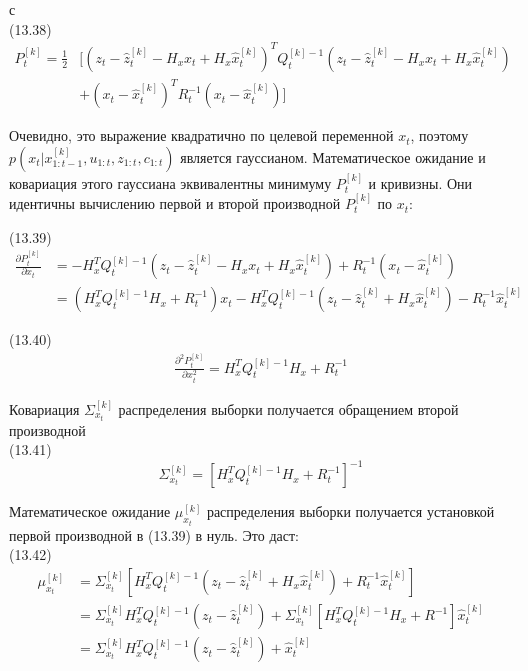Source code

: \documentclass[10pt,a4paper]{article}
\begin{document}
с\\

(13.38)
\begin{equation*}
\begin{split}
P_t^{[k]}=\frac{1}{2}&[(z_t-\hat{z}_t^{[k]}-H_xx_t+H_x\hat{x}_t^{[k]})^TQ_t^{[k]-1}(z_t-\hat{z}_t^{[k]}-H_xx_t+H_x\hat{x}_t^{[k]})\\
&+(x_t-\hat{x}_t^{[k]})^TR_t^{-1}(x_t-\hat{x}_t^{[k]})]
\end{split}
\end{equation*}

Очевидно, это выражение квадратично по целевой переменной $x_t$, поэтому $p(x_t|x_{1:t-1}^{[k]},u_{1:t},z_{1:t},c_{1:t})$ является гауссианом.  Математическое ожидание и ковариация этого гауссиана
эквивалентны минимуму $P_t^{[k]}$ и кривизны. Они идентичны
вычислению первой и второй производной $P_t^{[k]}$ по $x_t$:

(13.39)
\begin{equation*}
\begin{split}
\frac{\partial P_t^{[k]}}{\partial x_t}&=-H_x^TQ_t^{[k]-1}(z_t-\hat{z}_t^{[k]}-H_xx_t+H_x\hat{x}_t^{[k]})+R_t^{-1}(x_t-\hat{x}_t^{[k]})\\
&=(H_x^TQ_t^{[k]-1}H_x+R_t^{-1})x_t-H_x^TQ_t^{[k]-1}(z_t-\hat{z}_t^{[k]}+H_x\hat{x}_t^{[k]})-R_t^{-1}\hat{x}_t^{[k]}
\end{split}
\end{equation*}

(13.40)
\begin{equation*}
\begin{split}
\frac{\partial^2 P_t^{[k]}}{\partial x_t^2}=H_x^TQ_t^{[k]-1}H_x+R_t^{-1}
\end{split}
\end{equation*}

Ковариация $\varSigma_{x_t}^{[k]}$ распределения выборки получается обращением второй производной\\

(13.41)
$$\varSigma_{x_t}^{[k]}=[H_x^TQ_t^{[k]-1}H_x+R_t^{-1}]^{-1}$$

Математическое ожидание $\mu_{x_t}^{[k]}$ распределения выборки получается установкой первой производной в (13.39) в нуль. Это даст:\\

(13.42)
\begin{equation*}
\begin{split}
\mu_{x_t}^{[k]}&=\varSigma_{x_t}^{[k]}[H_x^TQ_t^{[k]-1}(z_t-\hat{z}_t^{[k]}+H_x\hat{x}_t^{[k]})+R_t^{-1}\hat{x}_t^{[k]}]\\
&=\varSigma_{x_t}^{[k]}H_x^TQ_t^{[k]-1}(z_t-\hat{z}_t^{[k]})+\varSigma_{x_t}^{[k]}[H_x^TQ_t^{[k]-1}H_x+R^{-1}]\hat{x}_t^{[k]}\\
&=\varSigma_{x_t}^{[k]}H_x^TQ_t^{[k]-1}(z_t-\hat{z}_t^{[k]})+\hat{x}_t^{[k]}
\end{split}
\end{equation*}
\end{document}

→ Exercise:
Restate the material above word for word, omitting the pictures.

→ Answer section:
Source code

: \documentclass[10pt,a4paper]{article}
\begin{document}
с\\

(13.38)
\begin{equation*}
\begin{split}
P_t^{[k]}=\frac{1}{2}&[(z_t-\hat{z}_t^{[k]}-H_xx_t+H_x\hat{x}_t^{[k]})^TQ_t^{[k]-1}(z_t-\hat{z}_t^{[k]}-H_xx_t+H_x\hat{x}_t^{[k]})\\
&+(x_t-\hat{x}_t^{[k]})^TR_t^{-1}(x_t-\hat{x}_t^{[k]})]
\end{split}
\end{equation*}

Очевидно, это выражение квадратично по целевой переменной $x_t$, поэтому $p(x_t|x_{1:t-1}^{[k]},u_{1:t},z_{1:t},c_{1:t})$ является гауссианом.  Математическое ожидание и ковариация этого гауссиана
эквивалентны минимуму $P_t^{[k]}$ и кривизны. Они идентичны
вычислению первой и второй производной $P_t^{[k]}$ по $x_t$:

(13.39)
\begin{equation*}
\begin{split}
\frac{\partial P_t^{[k]}}{\partial x_t}&=-H_x^TQ_t^{[k]-1}(z_t-\hat{z}_t^{[k]}-H_xx_t+H_x\hat{x}_t^{[k]})+R_t^{-1}(x_t-\hat{x}_t^{[k]})\\
&=(H_x^TQ_t^{[k]-1}H_x+R_t^{-1})x_t-H_x^TQ_t^{[k]-1}(z_t-\hat{z}_t^{[k]}+H_x\hat{x}_t^{[k]})-R_t^{-1}\hat{x}_t^{[k]}
\end{split}
\end{equation*}

(13.40)
\begin{equation*}
\begin{split}
\frac{\partial^2 P_t^{[k]}}{\partial x_t^2}=H_x^TQ_t^{[k]-1}H_x+R_t^{-1}
\end{split}
\end{equation*}

Ковариация $\varSigma_{x_t}^{[k]}$ распределения выборки получается обращением второй производной\\

(13.41)
$$\varSigma_{x_t}^{[k]}=[H_x^TQ_t^{[k]-1}H_x+R_t^{-1}]^{-1}$$

Математическое ожидание $\mu_{x_t}^{[k]}$ распределения выборки получается установкой первой производной в (13.39) в нуль. Это даст:\\

(13.42)
\begin{equation*}
\begin{split}
\mu_{x_t}^{[k]}&=\varSigma_{x_t}^{[k]}[H_x^TQ_t^{[k]-1}(z_t-\hat{z}_t^{[k]}+H_x\hat{x}_t^{[k]})+R_t^{-1}\hat{x}_t^{[k]}]\\
&=\varSigma_{x_t}^{[k]}H_x^TQ_t^{[k]-1}(z_t-\hat{z}_t^{[k]})+\varSigma_{x_t}^{[k]}[H_x^TQ_t^{[k]-1}H_x+R^{-1}]\hat{x}_t^{[k]}\\
&=\varSigma_{x_t}^{[k]}H_x^TQ_t^{[k]-1}(z_t-\hat{z}_t^{[k]})+\hat{x}_t^{[k]}
\end{split}
\end{equation*}
\end{document}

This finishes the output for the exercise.